Thursday, March 15, 2007

 

Homework due Monday, March 19

This weekend homework is to read the introductions and preface in Frankenstein, and to prepare for the cyber-essay. In WWT read the essay, Say Now, That Was Milo (79-83) and answer all the questions. In class we reviewed the essay "The Last Tree House" (74-79 and 110-111). We had a great discussion in the 1-3 class about this place where boys learn what it means to be men. In the 10-12 class we had a lively discussion about the new children's prison and the criminal justice system.

Not: I am hosting a symposium on Incarcerated Women in California's Prisons, Tuesday, March 27, 12:30-3 p.m. in the F-Bldg. Come by and participate for extra credit.

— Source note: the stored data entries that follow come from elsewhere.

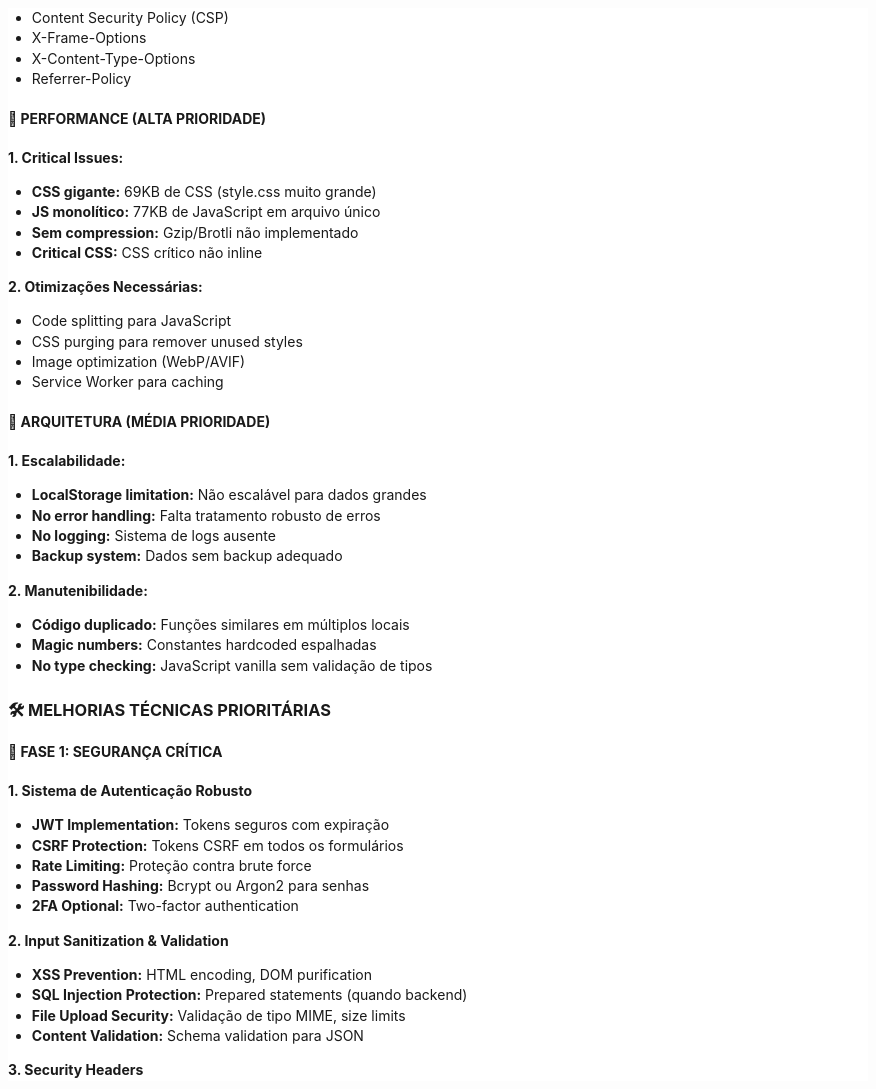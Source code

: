 - Content Security Policy (CSP)
- X-Frame-Options
- X-Content-Type-Options
- Referrer-Policy

#### **🔴 PERFORMANCE (ALTA PRIORIDADE)**

**1. Critical Issues:**

- **CSS gigante:** 69KB de CSS (style.css muito grande)
- **JS monolítico:** 77KB de JavaScript em arquivo único
- **Sem compression:** Gzip/Brotli não implementado
- **Critical CSS:** CSS crítico não inline

**2. Otimizações Necessárias:**

- Code splitting para JavaScript
- CSS purging para remover unused styles
- Image optimization (WebP/AVIF)
- Service Worker para caching

#### **🔴 ARQUITETURA (MÉDIA PRIORIDADE)**

**1. Escalabilidade:**

- **LocalStorage limitation:** Não escalável para dados grandes
- **No error handling:** Falta tratamento robusto de erros
- **No logging:** Sistema de logs ausente
- **Backup system:** Dados sem backup adequado

**2. Manutenibilidade:**

- **Código duplicado:** Funções similares em múltiplos locais
- **Magic numbers:** Constantes hardcoded espalhadas
- **No type checking:** JavaScript vanilla sem validação de tipos

### **🛠️ MELHORIAS TÉCNICAS PRIORITÁRIAS**

#### **🔧 FASE 1: SEGURANÇA CRÍTICA**

**1. Sistema de Autenticação Robusto**

- **JWT Implementation:** Tokens seguros com expiração
- **CSRF Protection:** Tokens CSRF em todos os formulários
- **Rate Limiting:** Proteção contra brute force
- **Password Hashing:** Bcrypt ou Argon2 para senhas
- **2FA Optional:** Two-factor authentication

**2. Input Sanitization & Validation**

- **XSS Prevention:** HTML encoding, DOM purification
- **SQL Injection Protection:** Prepared statements (quando backend)
- **File Upload Security:** Validação de tipo MIME, size limits
- **Content Validation:** Schema validation para JSON

**3. Security Headers**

I hope to see you and your families Sunday, March 18, 12:30 at the Oakland Museum. We will meet in front of the museum on the 10th Street side (across from Laney).

Comments:
Sarah Pruitt
Ms. Sabir
English 201B M.W. 10-12
War in Iraq

Compassion and the War

As an American it is so easy to be oblivious to what is going on in the world out side of the United States. In March 2003 we invaded Iraq on the false assumptions that they possessed weapons of mass destruction and also because George W. Bush felt that promoting a democratic government in the “oppressed” Middle East was important. Many thousands of people have died in the war since 2003 and yet not one weapon of mass destruction has been found to this day. Personally I do not follow the war and what is going on because I do not believe that it has directly affected me; however, I feel compassion for those who are suffering because of the war such as the soldiers, victims, and there families in the United States and Iraq. I feel that innocent people should not be dying over a war that is so unnecessary.
To feel compassion is to experience “deep sympathy and sorrow for another who is stricken by misfortune, accompanied by a strong desire to alleviate the suffering” (dictionary.com). Since 2003 more then 3,400 hundred American soldiers have died in the war and over 22,000 American soldiers have been injured. I can not help but to feel empathy for these soldiers who have given there lives in the name of serving there country. These deaths are unnecessary and avoidable for these soldiers are fighting in war that originally had no true purpose, and yet Bush is asking the people of America to allow more funding to the war and to allow him to send over more troops. When will it end and how many American lives must we loose before Bush realizes that he has not helped our country but killed its people?
It is important to realize that while our soldiers are dying in Iraq, they are not the only ones suffering. In a survey of Iraqi households published by Lancet about 655,000 Iraqi deaths have occurred since 2003. The Iraqi government has not been keeping track of the number of citizens it has lost but estimated about 150,000 deaths since 2003. It was also projected that about 2000 people have been dying each month since the war commenced, most of the casualties are men but women and children are also dying in large numbers. The people of Iraq have been quoted during one of their anti-US protests saying, “no, no to America, no, no to Satan” (Aljazeera.net). They see the United States as a form of evil that is taking over their homes and destroying there people. I feel sympathy for the deaths of the innocent families that have been destroyed because of George Bush and for all those who are left to suffer while the United States invades their homes.
Mostly I feel compassion for the families of the American Soldiers that have died. Often it is not one’s families’ choice to have a loved one leave for war. I personally do not know anybody that has gone to war, but over 3,000 American families have dealt with their loved ones not returning home. Does George Bush realize the soldiers that he so frivolously put to war are peoples’ fathers, husbands, children, or even just someone’s best friend? Does he realize how many little kids will grow up with out there daddies because he started a war based on false assumptions? I am sure it easy for him to just keep sending more and more people over to Iraq because he himself does not actually have to fight in the war, and his family will never have to go to Iraq to see the conditions first hand. I feel extreme sorrow for each family that has lost a loved one in this war.
I am only human and I am forced to feel human compassion. I can not help but feel sorrow for all those that have died in this war, Iraqi or American. No one deserves to loose someone they love regardless of their nationality. Bush has convinced himself that victory is the only option when it comes to the war in Iraq, but how can you ever believe in a victory when you have already lost so much?






































Work Cited

"Anti-Us Base Protest in Sadr City." Aljazeera. 16 Mar. 2007. 16 Mar. 2007 http://english.aljazeera.net.

"Iraq Violence in Figures." BBC News. 16 Mar. 2007 http://www.bbc.co.uk.

"Compassion." Dictionary.Com. Random House Unabridged Dictionary. 16 Mar. 2007 www.dictionary.com.